Berita Lainnya

Penanganan Keluhan Penumpang KA Harina yang Kurang Solutif

Pada tanggal 26 Maret 2026, saya melakukan perjalanan menggunakan Kereta Api Harina rute Cirebon – Surabaya. Perjalanan yang seharusnya nyaman justru berubah menjadi pengalaman yang kurang menyenangkan, bukan hanya karena kejadian yang terjadi, tetapi juga karena bagaimana penanganannya dilakukan.

Sekitar pukul 17.30 WIB, saya terbangun dan mendapati lantai di area tempat duduk saya dalam kondisi becek akibat cairan kopi yang tumpah. Tidak diketahui dari mana asalnya, namun dampaknya cukup jelas: totebag pribadi saya yang berisi charger handphone menjadi basah kuyup, berubah warna menjadi kekuningan, dan mengeluarkan bau kopi yang menyengat.

Sebagai penumpang, saya segera melaporkan kejadian ini kepada tim di lapangan, baik kepada kondektur maupun pramugari. Namun, respons yang diberikan saat itu hanya sebatas membersihkan lantai dengan mengepel. Tidak ada inisiatif lebih lanjut untuk menangani dampak yang saya alami sebagai penumpang.

Hal yang cukup disayangkan adalah ketika solusi baru diberikan setelah saya memintanya sendiri. Penggantian totebag, misalnya, bukanlah inisiatif dari kru, melainkan atas permintaan saya. Ini menimbulkan pertanyaan mendasar: apakah empati dalam pelayanan masih menjadi prioritas?

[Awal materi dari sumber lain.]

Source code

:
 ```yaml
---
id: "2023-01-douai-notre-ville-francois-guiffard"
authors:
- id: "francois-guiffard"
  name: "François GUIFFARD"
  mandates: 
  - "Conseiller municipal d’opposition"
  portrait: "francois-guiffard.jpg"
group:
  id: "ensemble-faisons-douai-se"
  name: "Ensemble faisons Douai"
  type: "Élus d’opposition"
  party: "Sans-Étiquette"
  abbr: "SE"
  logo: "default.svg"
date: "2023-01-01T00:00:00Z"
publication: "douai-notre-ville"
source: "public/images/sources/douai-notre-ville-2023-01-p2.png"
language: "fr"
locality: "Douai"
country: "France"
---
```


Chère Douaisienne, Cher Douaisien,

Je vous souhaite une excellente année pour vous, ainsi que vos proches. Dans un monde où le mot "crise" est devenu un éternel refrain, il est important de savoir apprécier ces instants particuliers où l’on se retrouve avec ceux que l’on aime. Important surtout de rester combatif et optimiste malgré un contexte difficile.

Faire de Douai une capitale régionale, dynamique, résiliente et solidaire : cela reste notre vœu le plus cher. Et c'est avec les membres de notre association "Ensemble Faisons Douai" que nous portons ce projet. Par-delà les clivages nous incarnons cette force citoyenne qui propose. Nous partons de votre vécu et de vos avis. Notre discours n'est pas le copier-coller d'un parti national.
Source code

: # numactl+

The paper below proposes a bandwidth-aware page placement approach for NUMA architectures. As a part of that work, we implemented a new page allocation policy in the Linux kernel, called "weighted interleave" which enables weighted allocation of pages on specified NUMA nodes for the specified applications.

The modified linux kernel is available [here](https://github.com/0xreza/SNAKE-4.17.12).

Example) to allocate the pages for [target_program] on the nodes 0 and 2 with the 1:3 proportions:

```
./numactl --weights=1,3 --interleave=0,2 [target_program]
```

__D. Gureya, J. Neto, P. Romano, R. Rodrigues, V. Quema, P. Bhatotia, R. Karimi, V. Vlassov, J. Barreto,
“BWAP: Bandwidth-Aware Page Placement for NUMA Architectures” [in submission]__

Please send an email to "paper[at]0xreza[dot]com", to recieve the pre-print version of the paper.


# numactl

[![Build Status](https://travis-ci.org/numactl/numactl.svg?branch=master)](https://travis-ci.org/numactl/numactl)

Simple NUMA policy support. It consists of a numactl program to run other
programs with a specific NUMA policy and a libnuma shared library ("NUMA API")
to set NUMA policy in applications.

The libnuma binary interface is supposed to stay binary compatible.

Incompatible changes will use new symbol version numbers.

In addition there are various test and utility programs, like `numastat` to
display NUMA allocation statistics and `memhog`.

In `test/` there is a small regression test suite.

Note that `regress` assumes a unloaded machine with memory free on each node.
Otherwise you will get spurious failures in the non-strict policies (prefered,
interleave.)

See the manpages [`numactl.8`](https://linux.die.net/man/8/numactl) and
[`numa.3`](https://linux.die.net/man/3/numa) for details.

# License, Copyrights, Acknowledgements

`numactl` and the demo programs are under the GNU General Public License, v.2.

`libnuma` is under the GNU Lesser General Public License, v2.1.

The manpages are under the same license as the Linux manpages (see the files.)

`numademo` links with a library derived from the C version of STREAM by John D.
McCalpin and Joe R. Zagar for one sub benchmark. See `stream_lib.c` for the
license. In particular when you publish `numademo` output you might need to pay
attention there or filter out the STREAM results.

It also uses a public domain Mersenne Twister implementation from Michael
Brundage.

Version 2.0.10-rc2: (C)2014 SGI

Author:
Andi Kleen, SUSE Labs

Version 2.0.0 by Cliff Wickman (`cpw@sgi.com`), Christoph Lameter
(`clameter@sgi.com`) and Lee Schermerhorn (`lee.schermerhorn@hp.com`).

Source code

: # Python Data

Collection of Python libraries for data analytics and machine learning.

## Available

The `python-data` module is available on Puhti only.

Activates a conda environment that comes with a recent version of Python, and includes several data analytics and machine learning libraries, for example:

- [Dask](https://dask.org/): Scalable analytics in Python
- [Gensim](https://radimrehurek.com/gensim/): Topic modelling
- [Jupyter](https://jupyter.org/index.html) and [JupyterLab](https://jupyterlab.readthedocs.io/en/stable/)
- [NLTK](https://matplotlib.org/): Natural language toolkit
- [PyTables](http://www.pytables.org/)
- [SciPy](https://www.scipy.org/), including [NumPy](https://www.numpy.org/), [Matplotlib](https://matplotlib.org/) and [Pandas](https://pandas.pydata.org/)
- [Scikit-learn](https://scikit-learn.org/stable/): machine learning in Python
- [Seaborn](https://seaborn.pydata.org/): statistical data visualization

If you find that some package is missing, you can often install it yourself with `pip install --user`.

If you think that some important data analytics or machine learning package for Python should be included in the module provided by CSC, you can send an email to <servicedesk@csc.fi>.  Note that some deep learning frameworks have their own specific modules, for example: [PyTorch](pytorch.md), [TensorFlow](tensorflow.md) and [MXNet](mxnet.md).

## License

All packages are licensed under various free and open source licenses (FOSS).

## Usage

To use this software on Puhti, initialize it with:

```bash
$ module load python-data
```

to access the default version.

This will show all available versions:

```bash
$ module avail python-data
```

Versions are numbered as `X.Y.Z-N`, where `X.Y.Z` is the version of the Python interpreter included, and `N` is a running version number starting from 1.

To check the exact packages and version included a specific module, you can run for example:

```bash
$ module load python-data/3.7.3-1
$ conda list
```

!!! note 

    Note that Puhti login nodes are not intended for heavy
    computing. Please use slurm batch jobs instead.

Ketika saya menanyakan terkait kondisi charger yang terkena cairan kopi ke kondektur atas nama Feb***, solusi yang ditawarkan adalah mencuci kabel tersebut. Saran ini terasa kurang tepat, mengingat risiko kerusakan yang bisa terjadi akibat cairan pada perangkat elektronik.

Ketika saya mencoba mengklarifikasi mengenai tanggung jawab apabila terjadi kerusakan, saya justru mendapatkan jawaban bahwa pihak operator tidak dapat bertanggung jawab.

Karena merasa penanganan di lapangan belum memadai, saya kemudian melaporkan kejadian ini melalui layanan pelanggan KAI121 pada hari yang sama, pukul 18.36 WIB. Laporan saya telah diterima dan diberikan nomor pelaporan 26032609805, dengan informasi bahwa akan ada tindak lanjut dari tim terkait melalui telepon atau email.

Namun hingga tanggal 1 April 2026, tidak ada satu pun follow up yang saya terima.

Yang juga menjadi perhatian adalah tidak adanya upaya eskalasi langsung dari tim di lapangan. Sebagai penumpang, saya justru diarahkan untuk melaporkan sendiri kejadian ini ke layanan pelanggan, seolah tanggung jawab penyelesaian sepenuhnya dialihkan kepada pelanggan.

Pengalaman ini bukan hanya tentang kerugian material, tetapi juga tentang bagaimana sebuah layanan publik merespons situasi yang merugikan penumpangnya. Penanganan yang minim solusi, kurang empati, serta lambatnya tindak lanjut menunjukkan adanya celah dalam standar pelayanan yang seharusnya menjadi perhatian.

Sebagai pengguna jasa transportasi publik, harapan saya sederhana: adanya tanggung jawab yang jelas, respons yang cepat, dan empati dalam setiap penanganan keluhan.

Karena pada akhirnya, kualitas layanan tidak hanya diukur dari ketepatan waktu perjalanan, tetapi juga dari bagaimana sebuah perusahaan hadir ketika penumpangnya mengalami masalah.

Rizki
Surabaya

Artikel ini adalah buatan pengguna dan menjadi tanggung jawab penulisnya.